**What is expected**:
Find all lines with the word "empirical" in the material, then copy them.

**Dataset excerpts**:
++++++++++

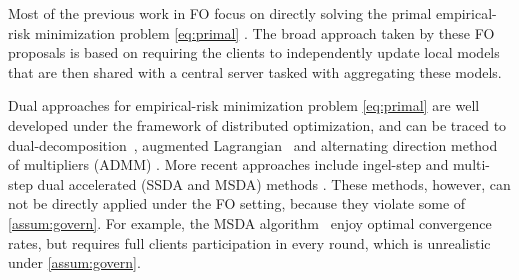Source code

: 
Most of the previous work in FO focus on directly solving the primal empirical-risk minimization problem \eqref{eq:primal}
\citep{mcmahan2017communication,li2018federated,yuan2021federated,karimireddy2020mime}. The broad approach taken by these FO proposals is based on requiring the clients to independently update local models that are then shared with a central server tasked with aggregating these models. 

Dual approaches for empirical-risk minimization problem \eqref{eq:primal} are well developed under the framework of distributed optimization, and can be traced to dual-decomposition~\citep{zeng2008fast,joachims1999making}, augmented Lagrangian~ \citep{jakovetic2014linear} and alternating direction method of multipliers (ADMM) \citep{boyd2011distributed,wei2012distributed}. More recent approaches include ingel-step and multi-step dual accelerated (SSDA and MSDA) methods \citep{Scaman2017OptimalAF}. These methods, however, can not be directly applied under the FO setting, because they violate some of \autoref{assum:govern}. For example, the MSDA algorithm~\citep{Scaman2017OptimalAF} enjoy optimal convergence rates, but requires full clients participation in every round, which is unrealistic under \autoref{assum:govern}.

++++++++++

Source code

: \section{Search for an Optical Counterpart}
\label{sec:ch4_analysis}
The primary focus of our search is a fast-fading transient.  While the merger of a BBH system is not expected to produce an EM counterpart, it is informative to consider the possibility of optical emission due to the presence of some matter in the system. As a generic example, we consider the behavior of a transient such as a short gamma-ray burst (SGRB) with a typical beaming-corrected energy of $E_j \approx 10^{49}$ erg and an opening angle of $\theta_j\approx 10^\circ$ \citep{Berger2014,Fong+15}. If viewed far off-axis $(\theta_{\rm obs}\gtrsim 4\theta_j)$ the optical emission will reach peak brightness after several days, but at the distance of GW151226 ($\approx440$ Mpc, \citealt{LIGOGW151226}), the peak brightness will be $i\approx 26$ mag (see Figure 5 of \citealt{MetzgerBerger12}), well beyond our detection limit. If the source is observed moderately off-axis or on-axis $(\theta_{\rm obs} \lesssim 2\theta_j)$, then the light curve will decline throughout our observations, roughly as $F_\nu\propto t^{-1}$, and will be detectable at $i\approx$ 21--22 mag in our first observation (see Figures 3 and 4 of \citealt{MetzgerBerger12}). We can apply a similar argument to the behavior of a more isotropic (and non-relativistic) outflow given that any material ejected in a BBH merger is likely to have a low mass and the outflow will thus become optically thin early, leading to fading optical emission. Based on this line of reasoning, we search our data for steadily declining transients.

++++++++++

**Your solution**:
Most of the previous work in FO focus on directly solving the primal empirical-risk minimization problem \eqref{eq:primal}
Dual approaches for empirical-risk minimization problem \eqref{eq:primal} are well developed under the framework of distributed optimization, and can be traced to dual-decomposition~\citep{zeng2008fast,joachims1999making}, augmented Lagrangian~ \citep{jakovetic2014linear} and alternating direction method of multipliers (ADMM) \citep{boyd2011distributed,wei2012distributed}. More recent approaches include ingel-step and multi-step dual accelerated (SSDA and MSDA) methods \citep{Scaman2017OptimalAF}. These methods, however, can not be directly applied under the FO setting, because they violate some of \autoref{assum:govern}. For example, the MSDA algorithm~\citep{Scaman2017OptimalAF} enjoy optimal convergence rates, but requires full clients participation in every round, which is unrealistic under \autoref{assum:govern}.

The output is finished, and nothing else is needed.